Aim of the task: Print, word for word, every line from the beginning of the listing up to and including the line with "## Key Injectors". Pictures are to be excluded.
***** Extracted material *****
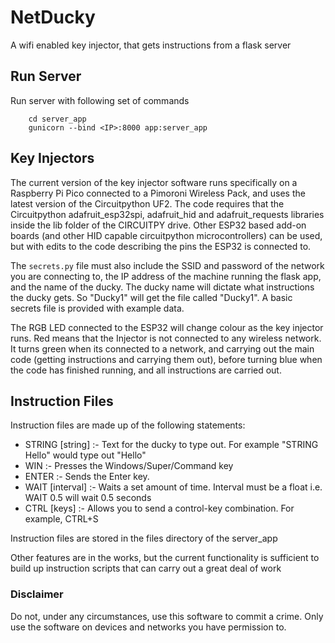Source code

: # NetDucky
A wifi enabled key injector, that gets instructions from a flask server


## Run Server

Run server with following set of commands

        cd server_app
        gunicorn --bind <IP>:8000 app:server_app

## Key Injectors        
The current version of the key injector software runs specifically on a Raspberry Pi Pico connected to a Pimoroni Wireless Pack, and uses the latest version of the Circuitpython UF2. The code requires that the Circuitpython adafruit_esp32spi, adafruit_hid and adafruit_requests libraries inside the lib folder of the CIRCUITPY drive. Other ESP32 based add-on boards (and other HID capable circuitpython microcontrollers) can be used, but with edits to the code describing the pins the ESP32 is connected to. 

The ```secrets.py``` file must also include the SSID and password of the network you are connecting to, the IP address of the machine running the flask app, and the name of the ducky. The ducky name will dictate what instructions the ducky gets. So "Ducky1" will get the file called "Ducky1". A basic secrets file is provided with example data.

The RGB LED connected to the ESP32 will change colour as the key injector runs. Red means that the Injector is not connected to any wireless network. It turns green when its connected to a network, and carrying out the main code (getting instructions and carrying them out), before turning blue when the code has finished running, and all instructions are carried out.  

## Instruction Files
Instruction files are made up of the following statements:
* STRING [string] :- Text for the ducky to type out. For example "STRING Hello" would type out "Hello"
* WIN :- Presses the Windows/Super/Command key
* ENTER :- Sends the Enter key. 
* WAIT [interval] :- Waits a set amount of time. Interval must be a float i.e. WAIT 0.5 will wait 0.5 seconds
* CTRL [keys] :- Allows you to send a control-key combination. For example, CTRL+S

Instruction files are stored in the files directory of the server_app

Other features are in the works, but the current functionality is sufficient to build up instruction scripts that can carry out a great deal of work



### Disclaimer
Do not, under any circumstances, use this software to commit a crime. Only use the software on devices and networks you have permission to.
*****
Final answer:
Source code

: # NetDucky
A wifi enabled key injector, that gets instructions from a flask server


## Run Server

Run server with following set of commands

        cd server_app
        gunicorn --bind <IP>:8000 app:server_app

## Key Injectors        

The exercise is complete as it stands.